School excludes cheerleader with Down syndrome from yearbook

A Utah cheerleader with Down syndrome was excluded from her team’s yearbook photo — an omission that relatives believe may have been because of her disability, according to reports.

Morgyn Arnold, the team’s 14-year-old manager, was “devastated” when she was left out of the cheer squad photo in Shoreline Junior High School’s 2020-21 yearbook, KSTU reported.

“Those girls were so kind to her during the year,” Arnold’s sister, Jordyn Poll, told the station. “Those girls on the squad were her friends … they are her friends … for her to not be included when all was said and done was devastating.”

Poll posted two official portraits the team took for its yearbook on her Facebook page early Tuesday. Her lengthy accompanying account was later changed to private, but a Post reporter spotted it prior to the update.

“The first picture you see is a cute junior high cheer team,” Poll wrote. “The second, although similar, includes all members of the team. It’s the SAME cheer team — SAME girls, SAME photo shoot, SAME poses, but one included all team members and one did not.”

It’s unclear how the decision was made to exclude Morgyn, but Poll told KSTU her family wants to follow the teen’s example of forgiveness to ensure that such an exclusion doesn’t happen again.

This photo without Morgyn Arnold made it into the school's yearbook.
This photo without Morgyn Arnold made it into the school’s yearbook.

“My message is that kindness wins,” Poll said. “We have to be better than this, and we are capable of being better than this.”

Poll told the Salt Lake City Tribune she believes the omission was due to her younger sister’s disability.

“Morgyn is very intelligent,” Poll told the newspaper. “She knew what happened. She was sad, and she was hurt.”

Reached for comment Thursday, Poll told The Post she was unsure why Morgyn was left out.

“That’s the answer I’m hoping to find,” Poll, 25, said during a phone interview.

Morgyn, who is in eighth grade, got the yearbook two weeks ago on the last day of school, Poll said. She said she “stands by” her detailed Facebook post, but thinks it’s “inappropriate to point fingers” at anyone at Shoreline.
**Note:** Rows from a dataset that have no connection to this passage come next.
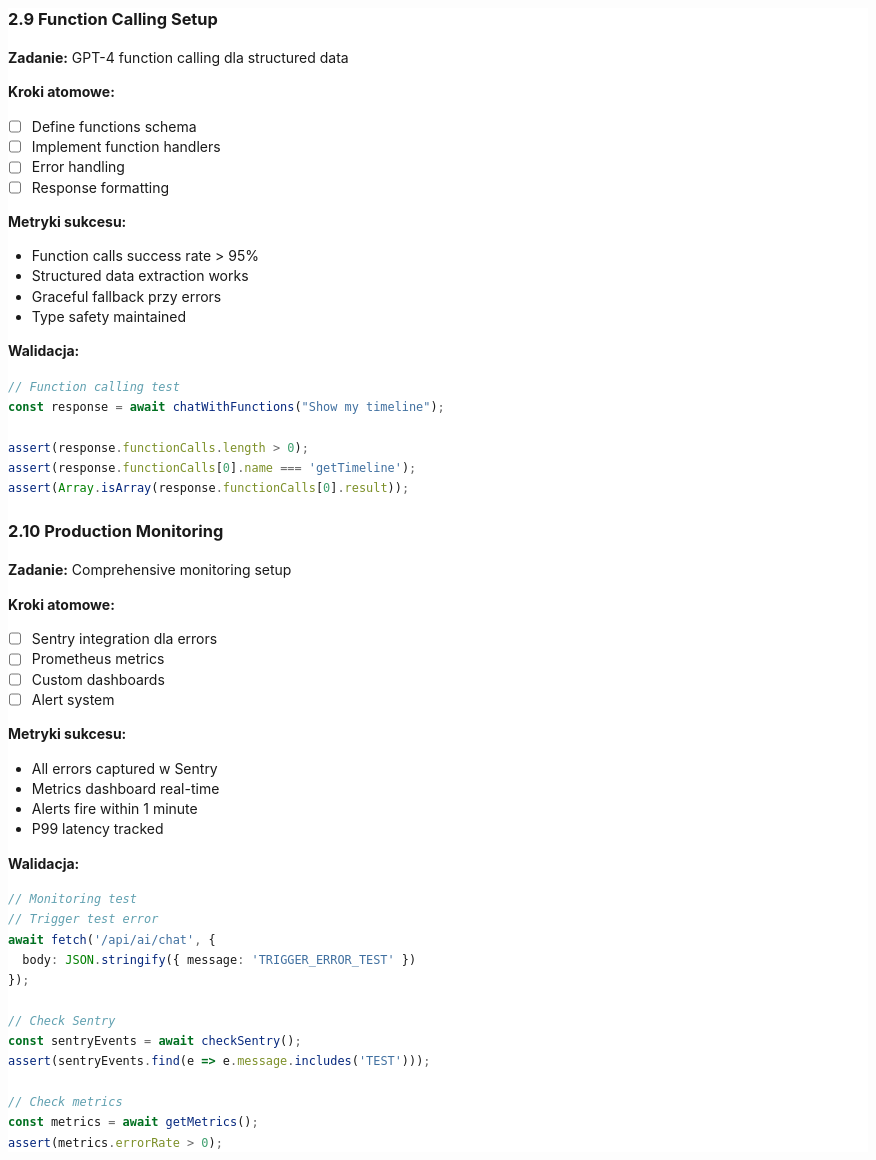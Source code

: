 ### 2.9 Function Calling Setup
**Zadanie:** GPT-4 function calling dla structured data

**Kroki atomowe:**
- [ ] Define functions schema
- [ ] Implement function handlers
- [ ] Error handling
- [ ] Response formatting

**Metryki sukcesu:**
- Function calls success rate > 95%
- Structured data extraction works
- Graceful fallback przy errors
- Type safety maintained

**Walidacja:**
```typescript
// Function calling test
const response = await chatWithFunctions("Show my timeline");

assert(response.functionCalls.length > 0);
assert(response.functionCalls[0].name === 'getTimeline');
assert(Array.isArray(response.functionCalls[0].result));
```

### 2.10 Production Monitoring
**Zadanie:** Comprehensive monitoring setup

**Kroki atomowe:**
- [ ] Sentry integration dla errors
- [ ] Prometheus metrics
- [ ] Custom dashboards
- [ ] Alert system

**Metryki sukcesu:**
- All errors captured w Sentry
- Metrics dashboard real-time
- Alerts fire within 1 minute
- P99 latency tracked

**Walidacja:**
```typescript
// Monitoring test
// Trigger test error
await fetch('/api/ai/chat', {
  body: JSON.stringify({ message: 'TRIGGER_ERROR_TEST' })
});

// Check Sentry
const sentryEvents = await checkSentry();
assert(sentryEvents.find(e => e.message.includes('TEST')));

// Check metrics
const metrics = await getMetrics();
assert(metrics.errorRate > 0);
```

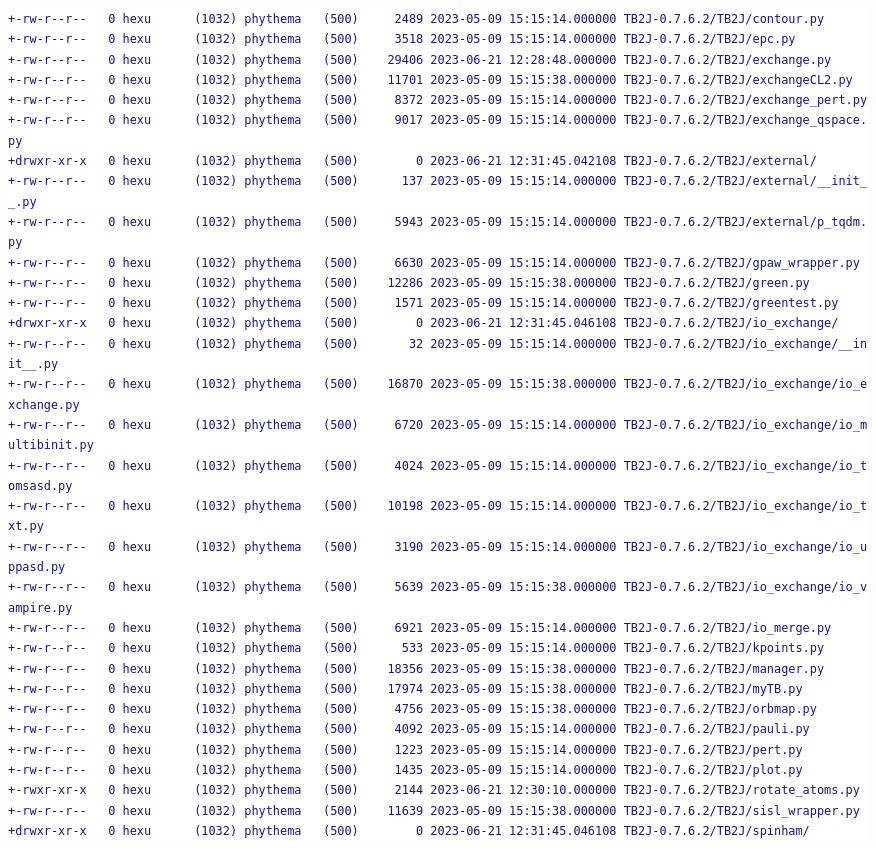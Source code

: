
 ```diff
+-rw-r--r--   0 hexu      (1032) phythema   (500)     2489 2023-05-09 15:15:14.000000 TB2J-0.7.6.2/TB2J/contour.py
+-rw-r--r--   0 hexu      (1032) phythema   (500)     3518 2023-05-09 15:15:14.000000 TB2J-0.7.6.2/TB2J/epc.py
+-rw-r--r--   0 hexu      (1032) phythema   (500)    29406 2023-06-21 12:28:48.000000 TB2J-0.7.6.2/TB2J/exchange.py
+-rw-r--r--   0 hexu      (1032) phythema   (500)    11701 2023-05-09 15:15:38.000000 TB2J-0.7.6.2/TB2J/exchangeCL2.py
+-rw-r--r--   0 hexu      (1032) phythema   (500)     8372 2023-05-09 15:15:14.000000 TB2J-0.7.6.2/TB2J/exchange_pert.py
+-rw-r--r--   0 hexu      (1032) phythema   (500)     9017 2023-05-09 15:15:14.000000 TB2J-0.7.6.2/TB2J/exchange_qspace.py
+drwxr-xr-x   0 hexu      (1032) phythema   (500)        0 2023-06-21 12:31:45.042108 TB2J-0.7.6.2/TB2J/external/
+-rw-r--r--   0 hexu      (1032) phythema   (500)      137 2023-05-09 15:15:14.000000 TB2J-0.7.6.2/TB2J/external/__init__.py
+-rw-r--r--   0 hexu      (1032) phythema   (500)     5943 2023-05-09 15:15:14.000000 TB2J-0.7.6.2/TB2J/external/p_tqdm.py
+-rw-r--r--   0 hexu      (1032) phythema   (500)     6630 2023-05-09 15:15:14.000000 TB2J-0.7.6.2/TB2J/gpaw_wrapper.py
+-rw-r--r--   0 hexu      (1032) phythema   (500)    12286 2023-05-09 15:15:38.000000 TB2J-0.7.6.2/TB2J/green.py
+-rw-r--r--   0 hexu      (1032) phythema   (500)     1571 2023-05-09 15:15:14.000000 TB2J-0.7.6.2/TB2J/greentest.py
+drwxr-xr-x   0 hexu      (1032) phythema   (500)        0 2023-06-21 12:31:45.046108 TB2J-0.7.6.2/TB2J/io_exchange/
+-rw-r--r--   0 hexu      (1032) phythema   (500)       32 2023-05-09 15:15:14.000000 TB2J-0.7.6.2/TB2J/io_exchange/__init__.py
+-rw-r--r--   0 hexu      (1032) phythema   (500)    16870 2023-05-09 15:15:38.000000 TB2J-0.7.6.2/TB2J/io_exchange/io_exchange.py
+-rw-r--r--   0 hexu      (1032) phythema   (500)     6720 2023-05-09 15:15:14.000000 TB2J-0.7.6.2/TB2J/io_exchange/io_multibinit.py
+-rw-r--r--   0 hexu      (1032) phythema   (500)     4024 2023-05-09 15:15:14.000000 TB2J-0.7.6.2/TB2J/io_exchange/io_tomsasd.py
+-rw-r--r--   0 hexu      (1032) phythema   (500)    10198 2023-05-09 15:15:14.000000 TB2J-0.7.6.2/TB2J/io_exchange/io_txt.py
+-rw-r--r--   0 hexu      (1032) phythema   (500)     3190 2023-05-09 15:15:14.000000 TB2J-0.7.6.2/TB2J/io_exchange/io_uppasd.py
+-rw-r--r--   0 hexu      (1032) phythema   (500)     5639 2023-05-09 15:15:38.000000 TB2J-0.7.6.2/TB2J/io_exchange/io_vampire.py
+-rw-r--r--   0 hexu      (1032) phythema   (500)     6921 2023-05-09 15:15:14.000000 TB2J-0.7.6.2/TB2J/io_merge.py
+-rw-r--r--   0 hexu      (1032) phythema   (500)      533 2023-05-09 15:15:14.000000 TB2J-0.7.6.2/TB2J/kpoints.py
+-rw-r--r--   0 hexu      (1032) phythema   (500)    18356 2023-05-09 15:15:38.000000 TB2J-0.7.6.2/TB2J/manager.py
+-rw-r--r--   0 hexu      (1032) phythema   (500)    17974 2023-05-09 15:15:38.000000 TB2J-0.7.6.2/TB2J/myTB.py
+-rw-r--r--   0 hexu      (1032) phythema   (500)     4756 2023-05-09 15:15:38.000000 TB2J-0.7.6.2/TB2J/orbmap.py
+-rw-r--r--   0 hexu      (1032) phythema   (500)     4092 2023-05-09 15:15:14.000000 TB2J-0.7.6.2/TB2J/pauli.py
+-rw-r--r--   0 hexu      (1032) phythema   (500)     1223 2023-05-09 15:15:14.000000 TB2J-0.7.6.2/TB2J/pert.py
+-rw-r--r--   0 hexu      (1032) phythema   (500)     1435 2023-05-09 15:15:14.000000 TB2J-0.7.6.2/TB2J/plot.py
+-rwxr-xr-x   0 hexu      (1032) phythema   (500)     2144 2023-06-21 12:30:10.000000 TB2J-0.7.6.2/TB2J/rotate_atoms.py
+-rw-r--r--   0 hexu      (1032) phythema   (500)    11639 2023-05-09 15:15:38.000000 TB2J-0.7.6.2/TB2J/sisl_wrapper.py
+drwxr-xr-x   0 hexu      (1032) phythema   (500)        0 2023-06-21 12:31:45.046108 TB2J-0.7.6.2/TB2J/spinham/
```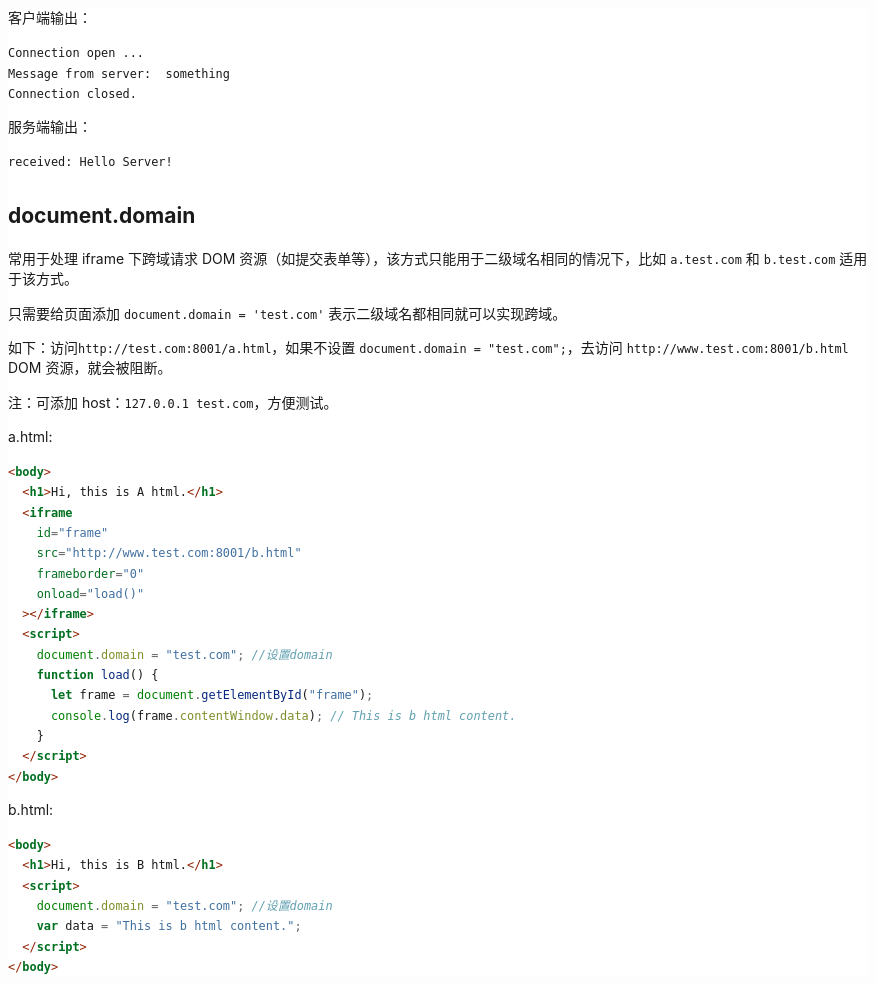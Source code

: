 客户端输出：

```log
Connection open ...
Message from server:  something
Connection closed.
```

服务端输出：

```log
received: Hello Server!
```

## document.domain

常用于处理 iframe 下跨域请求 DOM 资源（如提交表单等），该方式只能用于二级域名相同的情况下，比如 `a.test.com` 和 `b.test.com` 适用于该方式。

只需要给页面添加 `document.domain = 'test.com'` 表示二级域名都相同就可以实现跨域。

如下：访问`http://test.com:8001/a.html`，如果不设置 `document.domain = "test.com";`，去访问 `http://www.test.com:8001/b.html` DOM 资源，就会被阻断。

注：可添加 host：`127.0.0.1 test.com`，方便测试。

a.html:

```html
<body>
  <h1>Hi, this is A html.</h1>
  <iframe
    id="frame"
    src="http://www.test.com:8001/b.html"
    frameborder="0"
    onload="load()"
  ></iframe>
  <script>
    document.domain = "test.com"; //设置domain
    function load() {
      let frame = document.getElementById("frame");
      console.log(frame.contentWindow.data); // This is b html content.
    }
  </script>
</body>
```

b.html:

```html
<body>
  <h1>Hi, this is B html.</h1>
  <script>
    document.domain = "test.com"; //设置domain
    var data = "This is b html content.";
  </script>
</body>
```
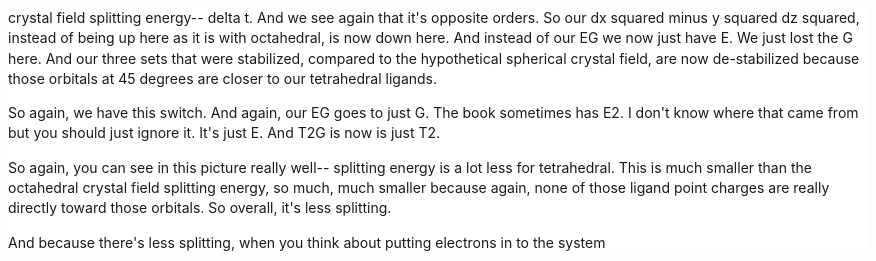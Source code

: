   <span m="903530">crystal</span> <span m="903860">field</span> <span m="904160">splitting</span>
  <span m="904550">energy--</span> <span m="905420">delta t.</span> <span m="907010">And</span>
  <span m="907940">we</span> <span m="908090">see</span> <span m="908330">again</span>
  <span m="909440">that</span> <span m="909800">it's</span> <span m="910220">opposite</span>
  <span m="910730">orders.</span> <span m="911510">So</span> <span m="911900">our</span>
  <span m="912180">dx</span> <span m="913430">squared</span> <span m="913760">minus</span>
  <span m="914090">y</span> <span m="914330">squared</span> <span m="914640">dz</span>
  <span m="915110">squared,</span> <span m="915620">instead</span> <span m="915920">of</span>
  <span m="915980">being</span> <span m="916220">up</span> <span m="916370">here</span>
  <span m="916640">as</span> <span m="916760">it</span> <span m="916850">is</span>
  <span m="917210">with</span> <span m="917630">octahedral,</span> <span m="918260">is</span>
  <span m="918410">now</span> <span m="918770">down</span> <span m="919130">here.</span>
  <span m="920030">And</span> <span m="920360">instead</span> <span m="920810">of</span>
  <span m="920930">our</span> <span m="921320">EG</span> <span m="921710">we</span>
  <span m="921890">now</span> <span m="922370">just</span> <span m="922580">have</span>
  <span m="922760">E.</span> <span m="923870">We</span> <span m="923960">just</span>
  <span m="924230">lost</span> <span m="925010">the G</span> <span m="925160">here.</span>
  <span m="926360">And</span> <span m="926840">our</span> <span m="927800">three</span>
  <span m="928100">sets</span> <span m="928490">that</span> <span m="928670">were</span>
  <span m="928970">stabilized,</span> <span m="930050">compared</span> <span m="930620">to</span>
  <span m="930860">the</span> <span m="930980">hypothetical</span> <span m="931670">spherical</span>
  <span m="932210">crystal</span> <span m="932600">field,</span> <span m="933640">are</span>
  <span m="933830">now</span> <span m="934580">de-stabilized</span> <span m="935660">because</span>
  <span m="936050">those</span> <span m="936380">orbitals</span> <span m="936980">at</span>
  <span m="937100">45</span> <span m="937640">degrees</span> <span m="938030">are</span>
  <span m="938150">closer</span> <span m="938660">to</span> <span m="938840">our</span>
  <span m="938960">tetrahedral</span> <span m="939680">ligands.</span></p><p><span
  m="940880">So</span> <span m="941120">again,</span> <span m="941450">we</span> <span
  m="941570">have</span> <span m="941900">this</span> <span m="942050">switch.</span>
  <span m="943530">And</span> <span m="944480">again,</span> <span m="945050">our</span>
  <span m="945964">EG</span> <span m="946880">goes</span> <span m="947180">to</span>
  <span m="947330">just</span> <span m="947760">G.</span> <span m="948260">The</span>
  <span m="948380">book</span> <span m="948590">sometimes</span> <span m="949160">has</span>
  <span m="949360">E2.</span> <span m="949880">I</span> <span m="949910">don't</span>
  <span m="950060">know</span> <span m="950180">where</span> <span m="950330">that</span>
  <span m="950510">came</span> <span m="950750">from</span> <span m="950990">but</span>
  <span m="951200">you</span> <span m="951260">should</span> <span m="951500">just</span>
  <span m="951740">ignore</span> <span m="952070">it.</span> <span m="952130">It's</span>
  <span m="952280">just</span> <span m="952550">E.</span> <span m="953490">And</span>
  <span m="953630">T2G</span> <span m="954110">is</span> <span m="954440">now</span>
  <span m="954740">is</span> <span m="954890">just</span> <span m="955460">T2.</span></p><p><span
  m="958040">So</span> <span m="958430">again,</span> <span m="959690">you</span>
  <span m="959780">can</span> <span m="959930">see</span> <span m="960200">in</span>
  <span m="960290">this</span> <span m="960440">picture</span> <span m="960830">really</span>
  <span m="961190">well--</span> <span m="962000">splitting</span> <span m="962480">energy
  is</span> <span m="962900">a</span> <span m="962960">lot</span> <span m="963260">less</span>
  <span m="963590">for</span> <span m="963740">tetrahedral.</span> <span m="964400">This</span>
  <span m="964610">is</span> <span m="964760">much</span> <span m="965060">smaller</span>
  <span m="966050">than</span> <span m="966260">the</span> <span m="966410">octahedral</span>
  <span m="967220">crystal</span> <span m="967610">field</span> <span m="967880">splitting</span>
  <span m="968270">energy,</span> <span m="969020">so</span> <span m="969230">much,</span>
  <span m="969660">much</span> <span m="969770">smaller</span> <span m="970050">because</span>
  <span m="970430">again,</span> <span m="971120">none</span> <span m="971330">of</span>
  <span m="971390">those</span> <span m="971560">ligand</span> <span m="971840">point</span>
  <span m="972080">charges</span> <span m="972470">are</span> <span m="972530">really</span>
  <span m="972860">directly</span> <span m="973370">toward</span> <span m="973700">those</span>
  <span m="973940">orbitals.</span> <span m="974540">So</span> <span m="974840">overall,</span>
  <span m="975530">it's</span> <span m="975740">less</span> <span m="976230">splitting.</span></p><p><span
  m="977270">And</span> <span m="977360">because</span> <span m="977900">there's</span>
  <span m="978290">less</span> <span m="978860">splitting,</span> <span m="980300">when</span>
  <span m="980420">you</span> <span m="980510">think</span> <span m="980720">about</span>
  <span m="980960">putting</span> <span m="981320">electrons</span> <span m="982190">in</span>
  <span m="982840">to</span> <span m="982970">the</span> <span m="983090">system</span>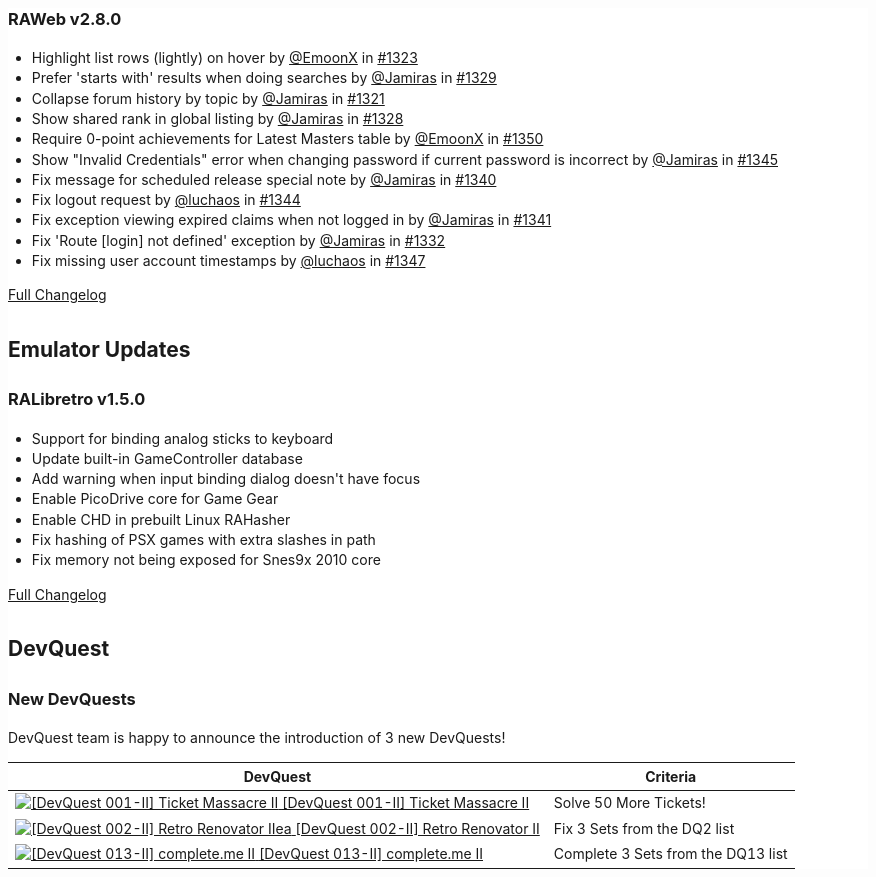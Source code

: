 ### RAWeb v2.8.0
- Highlight list rows (lightly) on hover by [@EmoonX](https://github.com/EmoonX) in [#1323](https://github.com/RetroAchievements/RAWeb/pull/1323)
- Prefer 'starts with' results when doing searches by [@Jamiras](https://github.com/Jamiras) in [#1329](https://github.com/RetroAchievements/RAWeb/pull/1329)
- Collapse forum history by topic by [@Jamiras](https://github.com/Jamiras) in [#1321](https://github.com/RetroAchievements/RAWeb/pull/1321)
- Show shared rank in global listing by [@Jamiras](https://github.com/Jamiras) in [#1328](https://github.com/RetroAchievements/RAWeb/pull/1328)
- Require 0-point achievements for Latest Masters table by [@EmoonX](https://github.com/EmoonX) in [#1350](https://github.com/RetroAchievements/RAWeb/pull/1350)
- Show "Invalid Credentials" error when changing password if current password is incorrect by [@Jamiras](https://github.com/Jamiras) in [#1345](https://github.com/RetroAchievements/RAWeb/pull/1345)
- Fix message for scheduled release special note by [@Jamiras](https://github.com/Jamiras) in [#1340](https://github.com/RetroAchievements/RAWeb/pull/1340)
- Fix logout request by [@luchaos](https://github.com/luchaos) in [#1344](https://github.com/RetroAchievements/RAWeb/pull/1344)
- Fix exception viewing expired claims when not logged in by [@Jamiras](https://github.com/Jamiras) in [#1341](https://github.com/RetroAchievements/RAWeb/pull/1341)
- Fix 'Route [login] not defined' exception by [@Jamiras](https://github.com/Jamiras) in [#1332](https://github.com/RetroAchievements/RAWeb/pull/1332)
- Fix missing user account timestamps by [@luchaos](https://github.com/luchaos) in [#1347](https://github.com/RetroAchievements/RAWeb/pull/1347)

[Full Changelog](https://github.com/RetroAchievements/RAWeb/compare/2.7.1...2.8.0)

## Emulator Updates

### RALibretro v1.5.0
- Support for binding analog sticks to keyboard
- Update built-in GameController database
- Add warning when input binding dialog doesn't have focus
- Enable PicoDrive core for Game Gear
- Enable CHD in prebuilt Linux RAHasher
- Fix hashing of PSX games with extra slashes in path
- Fix memory not being exposed for Snes9x 2010 core

[Full Changelog](https://github.com/RetroAchievements/RALibretro/releases/tag/1.5.0)

## DevQuest

### New DevQuests

DevQuest team is happy to announce the introduction of 3 new DevQuests!

| DevQuest                                                                                                                                                                                                                                                                                 | Criteria                           |
| ---------------------------------------------------------------------------------------------------------------------------------------------------------------------------------------------------------------------------------------------------------------------------------------- | ---------------------------------- |
| <a class="gameicon-link" href="https://retroachievements.org/game/22561" target="_blank" rel="noopener"> <img class="gameicon" src="https://retroachievements.org/Images/069068.png" alt="[DevQuest 001-II] Ticket Massacre II"> <span>[DevQuest 001-II] Ticket Massacre II</span></a>   | Solve 50 More Tickets!             |
| <a class="gameicon-link" href="https://retroachievements.org/game/22562" target="_blank" rel="noopener"> <img class="gameicon" src="https://retroachievements.org/Images/069069.png" alt="[DevQuest 002-II] Retro Renovator IIea"> <span>[DevQuest 002-II] Retro Renovator II</span></a> | Fix 3 Sets from the DQ2 list       |
| <a class="gameicon-link" href="https://retroachievements.org/game/22563" target="_blank" rel="noopener"> <img class="gameicon" src="https://retroachievements.org/Images/069070.png" alt="[DevQuest 013-II] complete.me II"> <span>[DevQuest 013-II] complete.me II</span></a>           | Complete 3 Sets from the DQ13 list |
“I think there was a lot of miscommunication and a lot of things that happened very poorly,” Poll said, adding that talks are now underway with school officials on how to rectify the matter, including a possible reprint of the yearbook.

“Change doesn’t happen overnight,” Poll said. “We’re moving in the right direction with the school to make the change that needs to be made going forward.”

Poll’s Facebook post accused the school of “deliberately” choosing to exclude Morgyn, adding that it marked the second time in three years her sister was left out of the yearbook.

“Two years ago they didn’t even include her in the class list,” the post read. “We contacted the school administration this year, and the answer we got was as ignorant as the photo.”

Morgyn's sister, Jordyn Poll, said that her sister "was hurt" by her exclusion from the yearbook.
Morgyn’s sister, Jordyn Poll, said her sister “was hurt” by her exclusion from the yearbook.

Poll said she expected “better” from the school administrator who told her there was “nothing they could do,” according to her post.

“You can be better and I expect you to be better,” the post continued.

The school, meanwhile, has issued a statement saying it was “deeply saddened” over the omission, KSTU reported.

“Apologies have been made to the family and we sincerely apologize to all others impacted by this error,” Shoreline Junior High School officials said. “We are continuing to look at what has occurred, and to improve our practice.”

Davis School District officials, meanwhile, told KSL-TV they were “deeply saddened” by the omission characterized as a mistake.

“Apologies have been made to the family and we sincerely apologize to others impacted by this error,” the statement read. “We will continue to address it with the parents of the student. We also will continue to look at our processes to ensure this does not happen again.”

Poll said she marked her post private after some of the cheerleaders depicted in the photo received death threats.

“It’s not OK to point fingers and to tell these girls that they need to be crucified,” Poll told The Post, adding she made the privacy change to protect the cheerleaders.

“I want to raise awareness that this happened and choices are made all the time to be exclusive,” Poll continued. “I don’t think anybody was malicious or hateful, but the choice was still made and should’ve never been done in the first place.”